Petrus terbelalak dan mulutnya menganga. Aku
tersenyum. Sebagai murid yang dikasihi oleh Guru, aku sungguh dekat dengan
Beliau. Terkadang aku menginap di rumah Guru di Galilea. Guru adalah seorang
yang rapi dan teratur. Setelah menggunakan kain untuk mengeringkan wajahNya
sehabis mencuci muka atau setelah menggunakan serbet untuk mengelap wajahNya
dari remah remah makanan, Guru selalu menggulung kain atau serbet itu dengan rapi. Bahkan setelah mencuci kakiku pada
saat makan malam terakhir, Beliau tetap menggulung handuk pengeringnya dengan rapi. Aku
masih ingat itu… Dan kain ini..pasti digulung oleh Guru. Berarti Ia sudah
bangkit. Tidak ada yang mencuri jasadNya. Ia bangkit. Seperti Lazarus saudara Maria
dan Martha. Seperti anak perempuan Yairus. Guru bangkit dari kematian.

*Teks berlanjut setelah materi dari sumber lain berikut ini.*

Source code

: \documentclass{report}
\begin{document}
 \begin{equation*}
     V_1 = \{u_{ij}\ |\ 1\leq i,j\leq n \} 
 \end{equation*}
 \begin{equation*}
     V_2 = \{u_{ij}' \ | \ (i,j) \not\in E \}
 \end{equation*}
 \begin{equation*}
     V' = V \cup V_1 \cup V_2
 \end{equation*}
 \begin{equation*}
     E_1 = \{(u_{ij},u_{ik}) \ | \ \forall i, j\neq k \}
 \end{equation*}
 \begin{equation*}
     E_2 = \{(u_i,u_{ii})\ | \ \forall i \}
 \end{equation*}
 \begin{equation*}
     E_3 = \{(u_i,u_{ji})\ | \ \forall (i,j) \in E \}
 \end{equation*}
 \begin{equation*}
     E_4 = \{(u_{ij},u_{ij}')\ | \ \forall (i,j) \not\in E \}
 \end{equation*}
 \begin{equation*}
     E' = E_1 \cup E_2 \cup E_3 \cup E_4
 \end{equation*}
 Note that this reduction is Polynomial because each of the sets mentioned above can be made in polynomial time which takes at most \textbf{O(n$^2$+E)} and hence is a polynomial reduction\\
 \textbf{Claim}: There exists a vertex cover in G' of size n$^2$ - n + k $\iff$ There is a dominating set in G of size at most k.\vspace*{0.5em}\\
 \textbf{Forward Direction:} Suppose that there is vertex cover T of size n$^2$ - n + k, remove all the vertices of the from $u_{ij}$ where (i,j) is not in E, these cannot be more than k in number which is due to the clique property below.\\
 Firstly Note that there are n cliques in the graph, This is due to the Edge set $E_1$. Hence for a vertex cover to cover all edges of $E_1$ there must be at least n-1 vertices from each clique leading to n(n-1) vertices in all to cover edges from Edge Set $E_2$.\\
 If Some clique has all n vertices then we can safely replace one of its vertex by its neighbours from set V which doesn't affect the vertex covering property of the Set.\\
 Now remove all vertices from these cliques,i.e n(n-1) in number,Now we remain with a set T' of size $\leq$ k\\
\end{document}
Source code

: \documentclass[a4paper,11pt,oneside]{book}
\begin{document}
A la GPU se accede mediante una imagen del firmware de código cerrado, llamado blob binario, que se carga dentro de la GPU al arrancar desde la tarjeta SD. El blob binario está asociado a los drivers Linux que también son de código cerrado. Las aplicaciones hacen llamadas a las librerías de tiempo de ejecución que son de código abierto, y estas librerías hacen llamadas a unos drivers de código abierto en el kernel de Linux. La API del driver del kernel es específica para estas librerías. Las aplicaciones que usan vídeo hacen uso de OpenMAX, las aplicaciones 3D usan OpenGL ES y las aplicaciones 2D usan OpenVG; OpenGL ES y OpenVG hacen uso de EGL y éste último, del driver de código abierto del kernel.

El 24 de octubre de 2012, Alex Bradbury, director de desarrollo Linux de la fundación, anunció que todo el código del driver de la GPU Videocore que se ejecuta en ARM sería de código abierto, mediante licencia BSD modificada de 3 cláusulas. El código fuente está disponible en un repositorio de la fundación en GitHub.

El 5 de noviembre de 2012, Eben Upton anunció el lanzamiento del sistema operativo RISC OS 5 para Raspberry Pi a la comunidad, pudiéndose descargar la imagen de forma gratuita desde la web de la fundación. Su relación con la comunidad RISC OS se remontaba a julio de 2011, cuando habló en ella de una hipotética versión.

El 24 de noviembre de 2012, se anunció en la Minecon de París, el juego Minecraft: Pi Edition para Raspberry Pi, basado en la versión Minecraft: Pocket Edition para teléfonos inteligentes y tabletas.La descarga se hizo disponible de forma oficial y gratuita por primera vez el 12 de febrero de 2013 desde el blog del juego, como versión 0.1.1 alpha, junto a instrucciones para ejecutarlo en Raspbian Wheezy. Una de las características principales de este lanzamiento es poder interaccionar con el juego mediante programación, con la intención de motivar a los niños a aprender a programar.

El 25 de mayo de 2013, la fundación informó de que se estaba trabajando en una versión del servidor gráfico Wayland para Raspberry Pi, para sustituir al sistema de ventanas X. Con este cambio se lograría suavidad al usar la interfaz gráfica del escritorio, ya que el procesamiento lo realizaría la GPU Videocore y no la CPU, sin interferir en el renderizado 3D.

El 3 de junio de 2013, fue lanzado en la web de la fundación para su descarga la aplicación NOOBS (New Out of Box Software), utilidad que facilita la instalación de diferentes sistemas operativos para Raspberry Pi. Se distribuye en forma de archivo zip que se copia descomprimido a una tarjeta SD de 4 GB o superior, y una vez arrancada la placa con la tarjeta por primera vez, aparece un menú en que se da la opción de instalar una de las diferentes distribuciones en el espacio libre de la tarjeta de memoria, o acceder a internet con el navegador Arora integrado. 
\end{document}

Petrus masih tercengang dan terbelalak.
“Ayo pulang. Aku ingin sampaikan kabar gembira
ini kepada Tante Maria,” kataku.
Maka pulanglah kami meninggalkan kubur yang kosong dan kain yang digulung dengan rapi itu. Aku tersenyum di sepanjang jalan. Bagaimana dengan Petrus ? Ia tetap tercengang.